Both receive the same arguments: max_dimension, the maximum dimension of the operators computed; use_eom (default: True) a boolean to specify whether the equations of motion should be used; ignore_lower_dimension (default: False), a boolean to specify whether operators with dimension less than max_dimension should be included in the results; and verbose (default: False), a boolean enabling/disabling messages about the progress of the calculations.

3.1.3 Other

The following irreps of the Lorentz group have been defined, for ease of use: scalar, L_spinor, R_spinor, vector, L_tensor, R_tensor. L_spinor and R_spinor correspond to left and right Weyl spinors, respectively. L_tensor and R_tensor correspond to the left and right parts of an antisymmetric tensor with two indices.

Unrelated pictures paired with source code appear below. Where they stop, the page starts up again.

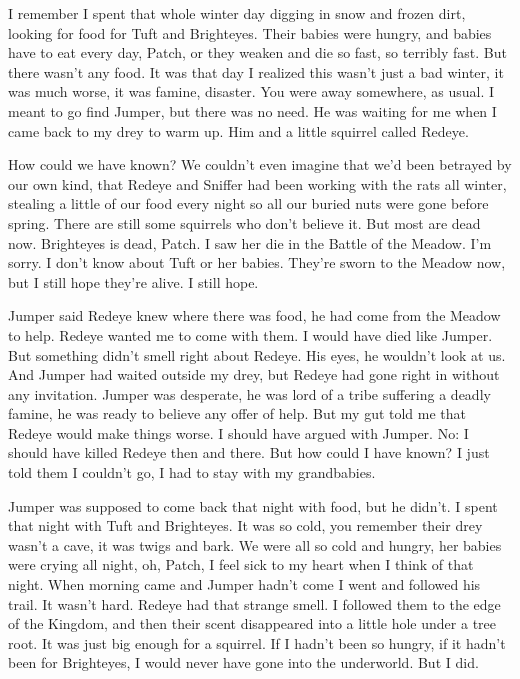 \documentclass[12pt]{book}
\begin{document}
 I remember I spent that whole winter day digging in snow and frozen dirt, looking for food for Tuft and Brighteyes. Their babies were hungry, and babies have to eat every day, Patch, or they weaken and die so fast, so terribly fast. But there wasn't any food. It was that day I realized this wasn't just a bad winter, it was much worse, it was famine, disaster. You were away somewhere, as usual. I meant to go find Jumper, but there was no need. He was waiting for me when I came back to my drey to warm up. Him and a little squirrel called Redeye.\par
 How could we have known? We couldn't even imagine that we'd been betrayed by our own kind, that Redeye and Sniffer had been working with the rats all winter, stealing a little of our food every night so all our buried nuts were gone before spring. There are still some squirrels who don't believe it. But most are dead now. Brighteyes is dead, Patch. I saw her die in the Battle of the Meadow. I'm sorry. I don't know about Tuft or her babies. They're sworn to the Meadow now, but I still hope they're alive. I still hope.\par
 Jumper said Redeye knew where there was food, he had come from the Meadow to help. Redeye wanted me to come with them. I would have died like Jumper. But something didn't smell right about Redeye. His eyes, he wouldn't look at us. And Jumper had waited outside my drey, but Redeye had gone right in without any invitation. Jumper was desperate, he was lord of a tribe suffering a deadly famine, he was ready to believe any offer of help. But my gut told me that Redeye would make things worse. I should have argued with Jumper. No: I should have killed Redeye then and there. But how could I have known? I just told them I couldn't go, I had to stay with my grandbabies.\par
 Jumper was supposed to come back that night with food, but he didn't. I spent that night with Tuft and Brighteyes. It was so cold, you remember their drey wasn't a cave, it was twigs and bark. We were all so cold and hungry, her babies were crying all night, oh, Patch, I feel sick to my heart when I think of that night. When morning came and Jumper hadn't come I went and followed his trail. It wasn't hard. Redeye had that strange smell. I followed them to the edge of the Kingdom, and then their scent disappeared into a little hole under a tree root. It was just big enough for a squirrel. If I hadn't been so hungry, if it hadn't been for Brighteyes, I would never have gone into the underworld. But I did.\par
\end{document}
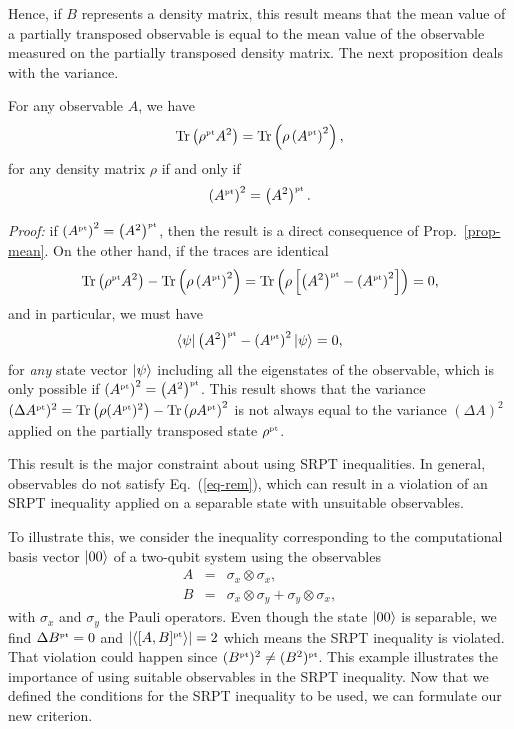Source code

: Hence, if $B$ represents a density matrix, this result means that the mean value of a partially transposed observable is equal to the mean value of the observable measured on the partially transposed density matrix. The next proposition deals with the variance.

\begin{prop} \label{prop-rem}
  For any observable $A$, we have
  \[\tr{\pt \rho A^2} = \tr{ \rho \left(\pt A \right)^2 }, \]
  for any density matrix $\rho$ if and only if
  \[\left(\pt {A}\right)^2 = \pt{\left(A^2\right)} .\label{eq-rem}\]
\end{prop}

\emph{Proof: } if $ \left(\pt {A}\right)^2 =\pt{\left(A^2\right)}$, then the result is a direct consequence of Prop.~\ref{prop-mean}. On the other hand, if the traces are identical
\[ \tr{\pt \rho A^2} - \tr{ \rho \left(\pt A \right)^2 } = \tr{ \rho \left[ \pt{\left(A^2\right)} - \left(\pt A \right)^2 \right] } = 0 ,\]
and in particular, we must have
\[ \prodsc{\psi}{\pt{\left(A^2\right)} - \left(\pt A \right)^2}{\psi} =0,\]
for \emph{any} state vector $\ket{\psi}$ including all the eigenstates of the observable, which is only possible if $\left(\pt {A}\right)^2 = \pt{\left(A^2\right)}$. This result shows that the variance $(\Delta \pt A)^2=\tr{\rho (\pt A)^2}-\tr{\rho \pt A}^2$ is not always equal to the variance $(\Delta A)^2$ applied on the partially transposed state $\pt \rho$.

This result is the major constraint about using SRPT inequalities. In general, observables do not  satisfy Eq.~(\ref{eq-rem}), which can result in a violation of an SRPT inequality applied on a separable state with unsuitable observables.

To illustrate this, we consider the inequality corresponding to the computational basis vector $\ket{00}$ of a two-qubit system using the observables
\begin{eqnarray}
  A &=& \sigma_x\otimes\sigma_x, \\
  B &=& \sigma_x \otimes \sigma_y +  \sigma_y \otimes \sigma_x,
\end{eqnarray}
with $\sigma_x$ and $\sigma_y$ the Pauli operators. Even though the state $\ket{00}$ is separable, we find $\Delta \pt B =0$ and $|\mean{[A,B\pt]}|=2$ which means the SRPT inequality is violated. That violation could happen since $(\pt {B})^2 \neq \pt{(B^2)}$. This example illustrates the importance of using suitable observables in the SRPT inequality. Now that we defined the conditions for the SRPT inequality to be used, we can formulate our new criterion.


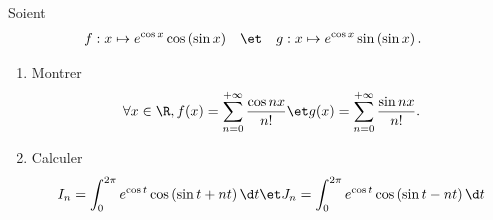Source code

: \begin{enonce}
\begin{exercise}[ID={RMS124 E1258 TPE},subtitle={},tags={}]
Soient 
\begin{align*}
f&: x\mapsto e^{\cos x}\cos\left( \sin x \right)&
&\et&
g&: x\mapsto e^{\cos x}\sin\left( \sin x \right).
\end{align*}
\begin{enumerate}
  \item Montrer 
  \begin{equation*}
    \forall x\in\R,
    f(x) = \sum_{n=0}^{+\infty} \frac{\cos nx}{n!}
    \et
    g(x)=\sum_{n=0}^{+\infty} \frac{\sin nx}{n!}.
  \end{equation*}
  \item Calculer
    \begin{equation*}
      I_n = \int_0^{2\pi} e^{\cos t}\cos\left( \sin t + nt \right)\d t
      \et
      J_n = \int_0^{2\pi} e^{\cos t}\cos\left( \sin t - nt \right)\d t
    \end{equation*}
\end{enumerate}
\end{exercise}
\begin{solution}
\end{solution}
\end{enonce}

The statistics of a field can be specified by using the variables boson and fermion, which are set to the values BOSON and FERMION of the enum class Statistics from the module statistics.

3.2 The smeft module

The smeft module contains the definitions of all the Standard Model fields:

  • The Higgs doublet phi and its conjugate phic.

  • The left and right parts GL and GR of the SU(3) field strength.

  • The left and right parts WL and WR of the SU(2) field strength

  • The left and right parts BL and BR of the U(1) field strength.

  • The quark doublet Q and its conjugate Qc.

  • The lepton doublet L and its conjugate Lc.

  • The up-type quark singlet u and its conjugate uc.

  • The down-type quark singlet d and its conjugate dc.

  • The electron singlet e and its conjugate ec.

The bosons are objects of the Field class. The fermions are functions that take the number of generations and return a Field. Similarly, the function smeft takes the number of fermion flavors and returns an EFT object representing the SMEFT. The algebra \(\mathfrak {su}_3 \oplus \mathfrak {su}_2\) is named sm_internal_algebra. A dictionary named sm_field_classes is included, to simplify the presentation of the results by passing it as an argument to the method show_by_classes of an EFT.Invariants object.

Listing 3 contains an example script for the computation of bases of arbitrary dimension (passed as an argument to the script) for the 1-generation SMEFT. It gives 84 operators for dimension 6 (in about 3 s in a personal computer with a 2.6 GHz Intel Core i5 processor) and 993 operators for dimension 8 (in around 40 s in the same computer).

figure e

4 Conclusions

BasisGen computes bases of operators for effective field theories in a general setting: the internal symmetry group can be any product of a semisimple group and an arbitrary number of U(1) factors. 4-dimensional Lorentz invariance is assumed to provide support for concrete applications, although adaptations to other spacetime dimensions can be easily made, due to the generality of the core functionalities.

The decision of using the equations of motion is left to the user, as it may be convenient to work with redundant bases in some cases (see Ref. [5]). It is also possible not only to compute invariants but to generate all covariant operators, classified by their irreps. This can be useful, for example, to find the representation of fields that couple linearly to an already known theory, which are often the most relevant ones for phenomenology [33,34,35,36,37]. An interface for doing basic operations with representations of semisimple groups is also provided.

BasisGen’s speed for large numbers of fields and high-dimensional operators makes it possible to calculate bases for the SMEFT or for other effective theories for physics beyond the Standard Model, in times ranging from seconds (for the dimension-8 operators in the SMEFT) to minutes (for higher-dimensional operators or larger number of fields) in personal computers.